Teams like Lester Wheels, Road and Trail, GT Racing/Group Four, Northridge Yamaha, Heschimura Racing and others made the race a much than it had been in its early years. Then the race became part of the WERA National Endurance Championship, which gave it added importance. Team Hammer, with its roster loaded with big-name road racers, The Human Race Team, Cycle Tech Racing (that featured John Kocinski and David Aldana), Team Pearls, Virginia Breeze Racing, Force Racing and more poured tons of resources in the race.
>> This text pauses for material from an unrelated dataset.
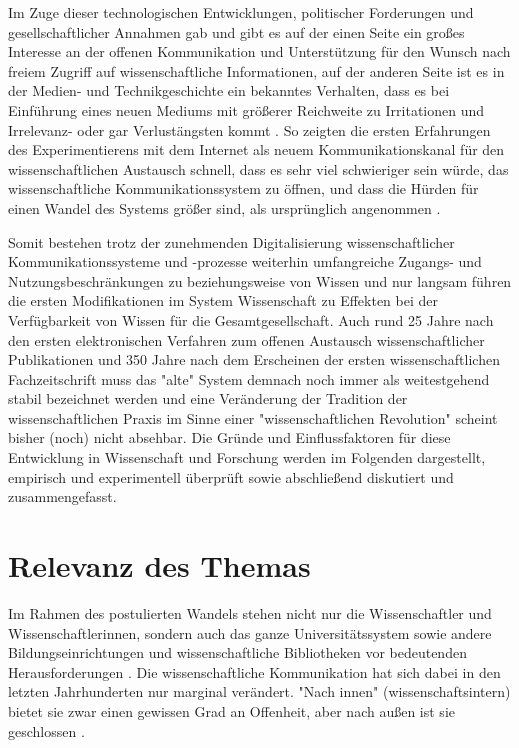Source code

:Im Zuge dieser technologischen Entwicklungen, politischer Forderungen und gesellschaftlicher Annahmen gab und gibt es auf der einen Seite ein großes Interesse an der offenen Kommunikation und Unterstützung für den Wunsch nach freiem Zugriff auf wissenschaftliche Informationen, auf der anderen Seite ist es in der Medien- und Technikgeschichte ein bekanntes Verhalten, dass es bei Einführung eines neuen Mediums mit größerer Reichweite zu Irritationen \cite{Naeder_2010} und Irrelevanz- oder gar Verlustängsten kommt \cite{hagner_2015_sache_buches}. So zeigten die ersten Erfahrungen des Experimentierens mit dem Internet als neuem Kommunikationskanal für den wissenschaftlichen Austausch schnell, dass es sehr viel schwieriger sein würde, das wissenschaftliche Kommunikationssystem zu öffnen, und dass die Hürden für einen Wandel des Systems größer sind, als ursprünglich angenommen \cite{Bjoerk_2004}.

Somit bestehen trotz der zunehmenden Digitalisierung wissenschaftlicher Kommunikationssysteme und -prozesse weiterhin umfangreiche Zugangs- und Nutzungsbeschränkungen zu beziehungsweise von Wissen und nur langsam führen die ersten Modifikationen im System Wissenschaft zu Effekten bei der Verfügbarkeit von Wissen für die Gesamtgesellschaft. Auch rund 25 Jahre nach den ersten elektronischen Verfahren zum offenen Austausch wissenschaftlicher Publikationen und 350 Jahre nach dem Erscheinen der ersten wissenschaftlichen Fachzeitschrift muss das "alte" System demnach noch immer als weitestgehend stabil bezeichnet werden \cite{Brembs_2015} \cite{Hanekop_2014} \cite{Warnke_2012} und eine Veränderung der Tradition der wissenschaftlichen Praxis im Sinne einer "wissenschaftlichen Revolution" \cite{Kuhn_2012} scheint bisher (noch) nicht absehbar. Die Gründe und Einflussfaktoren für diese Entwicklung in Wissenschaft und Forschung werden im Folgenden dargestellt, empirisch und experimentell überprüft sowie abschließend diskutiert und zusammengefasst.

\section{Relevanz des Themas}

Im Rahmen des postulierten Wandels stehen nicht nur die Wissenschaftler und Wissenschaftlerinnen, sondern auch das ganze Universitätssystem sowie andere Bildungseinrichtungen und wissenschaftliche Bibliotheken vor bedeutenden Herausforderungen \cite{muller_2010_open} \cite{Harter_2006} \cite{Guedon_2004} \cite{Osterloh_2008} \cite{Beverungen_2014}. Die wissenschaftliche Kommunikation hat sich dabei in den letzten Jahrhunderten nur marginal verändert. "Nach innen" (wissenschaftsintern) bietet sie zwar einen gewissen Grad an Offenheit, aber nach außen ist sie geschlossen \cite{Kelty_2004}.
Then there were the legends of the race. Motorcycle gang members chased out of the pits by non-other than Bart Markel, frogs coming onto the track in the middle of the night from the nearby swamp. Motorcycles ending up in said swamp. Racers facing rain, fog, smoke from campfires, sometimes all at once. Fans building multi-level platforms to watch the race, that often leaned under the strain of too many people.
While big-teams brought big names and bigger budgets, the bulk of Nelson 24 Hour field was always groups of buddies who got together and pitched in to race. Bikes rarely came out unscathed and often were write-offs afterwards. One team entered and won the Lightweight class on a Yamaha FZR400. The bike refused to start after the race was over, so the dealer warrantied the engine and sold the FZR on the showroom as a new bike!
At the reunion, Smith said the reunion attendees brought out 16 old race bikes featured in the reunion tent – everything from old air-cooled two-strokes on up to Superbikes of the 1980s. Well over a 100 attended the event. Among the number were many who raced Nelson in the early days, like John Samways, who was once referred to as Mr. Nelson Ledges for his success at the track, including being the longtime lap record holder.
“Everyone just loved getting back together after all this time. For many people it had been 40 years since they’d had contact,” Smith said. “After the racing everybody just went their own way.”
Smith said the hardest part of putting things together was finding out about the ex-Nelson racers who had passed away. Smith himself was facing health issues and was released from the hospital with just days to spare in the preparation of the reunion.
At one point the old race bikes and a few of the old racers took to the track for what was supposed to be display laps. “But racers being racers, before you knew it, they were going at it like the old days,” Smith laughed. “They were only supposed to go around for a couple of laps. Finally, the flagman had to wave them after eight laps!”